All right. Gary, I've got one more question for you and the team. This would be just on private label. Can you remind me where the penetration is at? Where do you see the most -- where are you seeing the most items coming in 2020 to keep the growth in private label? And maybe remind us where you are on vertical integration and how you think about vertical integration in private label? And I'm thinking of like what Costco's done with its chicken plant. And remind us where -- I think you guys are very big into that. Maybe remind us where you're out on that and anything you see moving forward this year.

Gary Millerchip

executive
#40

Sure. Thanks, Robby. Yes. I mentioned in my opening comments, and we talk a lot about our own brands as we call them, our private label products, we think give us a really important competitive advantage that we have with our customers. It's obviously a product that's only uniquely available at The Kroger. We have our Kroger brand, which is the largest component of that, but Simple Truth is the largest natural and organic brand at over $2.5 billion of annual sales. And we were delighted to be able to announce on the Q4 earnings that in 2019, Private Selection, which is our premium brand, broke through the $2 billion barrier as well. So we continue to see market share growth for our brands. And we continue to innovate with new products anywhere between 700 and 1,000 new products at any given time that we're launching in the market to continue to innovate and deliver on food trends for our customers. From a unit perspective, it's in that sort of 30%-or-so range in terms of market share, and as mentioned, continues an upward trajectory there. So we feel very good about the momentum that we see in our brands and believe it will continue to be a differentiation point.
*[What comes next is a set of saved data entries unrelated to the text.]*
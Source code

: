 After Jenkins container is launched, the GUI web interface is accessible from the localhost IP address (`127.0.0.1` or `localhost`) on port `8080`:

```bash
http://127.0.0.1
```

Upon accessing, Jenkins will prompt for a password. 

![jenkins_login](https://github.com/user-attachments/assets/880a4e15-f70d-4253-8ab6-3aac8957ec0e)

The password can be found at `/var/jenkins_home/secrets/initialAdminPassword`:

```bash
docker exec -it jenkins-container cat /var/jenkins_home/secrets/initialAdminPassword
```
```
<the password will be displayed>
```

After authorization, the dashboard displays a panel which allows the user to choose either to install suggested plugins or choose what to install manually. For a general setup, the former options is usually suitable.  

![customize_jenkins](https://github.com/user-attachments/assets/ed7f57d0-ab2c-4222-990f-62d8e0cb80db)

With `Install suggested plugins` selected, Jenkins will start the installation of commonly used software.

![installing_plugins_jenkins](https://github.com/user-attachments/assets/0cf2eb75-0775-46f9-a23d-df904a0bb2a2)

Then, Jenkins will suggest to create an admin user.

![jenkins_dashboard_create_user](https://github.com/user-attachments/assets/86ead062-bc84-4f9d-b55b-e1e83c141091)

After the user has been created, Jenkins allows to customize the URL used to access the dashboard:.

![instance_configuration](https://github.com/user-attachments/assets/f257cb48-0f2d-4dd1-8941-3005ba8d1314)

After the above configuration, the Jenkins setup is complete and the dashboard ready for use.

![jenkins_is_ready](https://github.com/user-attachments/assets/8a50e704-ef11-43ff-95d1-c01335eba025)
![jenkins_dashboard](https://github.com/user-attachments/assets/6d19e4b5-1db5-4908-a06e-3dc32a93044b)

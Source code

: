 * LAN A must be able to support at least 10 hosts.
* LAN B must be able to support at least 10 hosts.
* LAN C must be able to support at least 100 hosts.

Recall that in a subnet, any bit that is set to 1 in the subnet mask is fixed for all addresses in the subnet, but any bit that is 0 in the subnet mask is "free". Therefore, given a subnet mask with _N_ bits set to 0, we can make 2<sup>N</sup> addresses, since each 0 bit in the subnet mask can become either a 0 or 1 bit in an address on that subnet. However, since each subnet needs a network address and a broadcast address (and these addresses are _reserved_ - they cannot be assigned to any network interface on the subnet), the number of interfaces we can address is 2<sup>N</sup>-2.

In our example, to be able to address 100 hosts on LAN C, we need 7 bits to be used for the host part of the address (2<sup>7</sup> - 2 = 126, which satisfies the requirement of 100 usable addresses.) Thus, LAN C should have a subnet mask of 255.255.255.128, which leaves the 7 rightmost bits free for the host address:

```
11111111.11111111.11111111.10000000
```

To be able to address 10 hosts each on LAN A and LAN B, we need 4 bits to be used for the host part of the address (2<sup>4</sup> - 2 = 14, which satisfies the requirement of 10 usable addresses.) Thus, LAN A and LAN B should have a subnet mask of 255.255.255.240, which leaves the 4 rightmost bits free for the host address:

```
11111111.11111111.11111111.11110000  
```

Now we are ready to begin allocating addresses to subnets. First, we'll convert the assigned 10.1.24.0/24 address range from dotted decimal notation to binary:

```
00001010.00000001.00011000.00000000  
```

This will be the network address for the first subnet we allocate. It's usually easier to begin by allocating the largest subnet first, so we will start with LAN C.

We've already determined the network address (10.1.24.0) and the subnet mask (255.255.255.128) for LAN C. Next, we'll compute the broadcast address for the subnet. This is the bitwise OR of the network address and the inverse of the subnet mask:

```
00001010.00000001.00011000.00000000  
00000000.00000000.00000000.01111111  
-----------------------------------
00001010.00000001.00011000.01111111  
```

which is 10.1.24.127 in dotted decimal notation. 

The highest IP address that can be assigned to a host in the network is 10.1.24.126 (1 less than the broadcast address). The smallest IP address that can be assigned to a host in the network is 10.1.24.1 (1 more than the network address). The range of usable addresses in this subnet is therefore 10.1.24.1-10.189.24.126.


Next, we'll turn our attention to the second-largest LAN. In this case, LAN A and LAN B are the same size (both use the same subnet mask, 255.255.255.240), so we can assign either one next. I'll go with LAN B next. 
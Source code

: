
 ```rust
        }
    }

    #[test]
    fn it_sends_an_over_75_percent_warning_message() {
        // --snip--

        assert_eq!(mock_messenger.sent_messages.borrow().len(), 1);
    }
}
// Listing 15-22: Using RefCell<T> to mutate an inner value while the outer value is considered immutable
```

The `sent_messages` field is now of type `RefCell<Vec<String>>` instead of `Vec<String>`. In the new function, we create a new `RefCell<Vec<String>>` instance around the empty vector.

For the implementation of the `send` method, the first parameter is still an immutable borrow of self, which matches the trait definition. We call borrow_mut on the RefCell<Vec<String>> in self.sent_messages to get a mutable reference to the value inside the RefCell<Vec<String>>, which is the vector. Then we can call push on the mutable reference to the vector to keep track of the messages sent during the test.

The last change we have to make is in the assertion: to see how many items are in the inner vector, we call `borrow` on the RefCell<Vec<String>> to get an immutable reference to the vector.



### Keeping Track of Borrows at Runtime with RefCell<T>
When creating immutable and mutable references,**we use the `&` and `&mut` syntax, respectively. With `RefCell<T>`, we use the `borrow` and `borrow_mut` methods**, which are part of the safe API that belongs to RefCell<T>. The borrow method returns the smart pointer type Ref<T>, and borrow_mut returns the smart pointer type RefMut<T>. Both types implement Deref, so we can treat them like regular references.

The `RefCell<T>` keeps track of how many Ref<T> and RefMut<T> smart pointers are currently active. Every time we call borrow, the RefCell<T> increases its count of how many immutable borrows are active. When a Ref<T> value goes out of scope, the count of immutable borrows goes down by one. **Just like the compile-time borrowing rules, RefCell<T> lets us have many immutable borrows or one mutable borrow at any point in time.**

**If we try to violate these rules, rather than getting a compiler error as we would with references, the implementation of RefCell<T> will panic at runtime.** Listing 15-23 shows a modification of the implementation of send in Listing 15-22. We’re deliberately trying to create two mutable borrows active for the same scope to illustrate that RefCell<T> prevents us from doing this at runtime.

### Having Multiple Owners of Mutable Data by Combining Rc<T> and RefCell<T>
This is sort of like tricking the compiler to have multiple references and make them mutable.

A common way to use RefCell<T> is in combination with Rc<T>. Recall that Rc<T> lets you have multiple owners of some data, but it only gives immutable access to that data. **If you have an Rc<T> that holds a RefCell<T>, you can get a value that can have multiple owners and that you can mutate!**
We have a blend in terms of your question around what do we manufacture ourselves, where do we use outsourcing through third parties to manufacture those products. And we have a very disciplined approach to that to determine whether we believe it's a more economically viable model for us and a strong return on capital for us to be manufacturing and producing those products ourselves. So dairy would be an example where we do have strength in internal facilities there because we believe it's an important part of the ecosystem and an important part of driving strength in our overall model. And then there are other areas where we look at the economics and decide that as long as we can find strong third-party partners that can deliver on our quality expectations that we use third-party partners to be able to manufacture those products for us. So we really do use a case-by-case basis to determine, based on the overall strategy for the company, the growth in those areas and whether we believe Kroger having capability in that area is a competitive advantage and drives a strong return as to whether we would actually manufacture in those spaces or not.

Robert Ohmes

analyst
#41

That sounds great. I want to thank you guys for a terrific session. And thanks, everybody, for joining.

Gary Millerchip

executive
#42

Yes. You bet. Thanks, Robby.

Operator

operator
#43

And this concludes today's call. Thank you for your participation. You may now disconnect.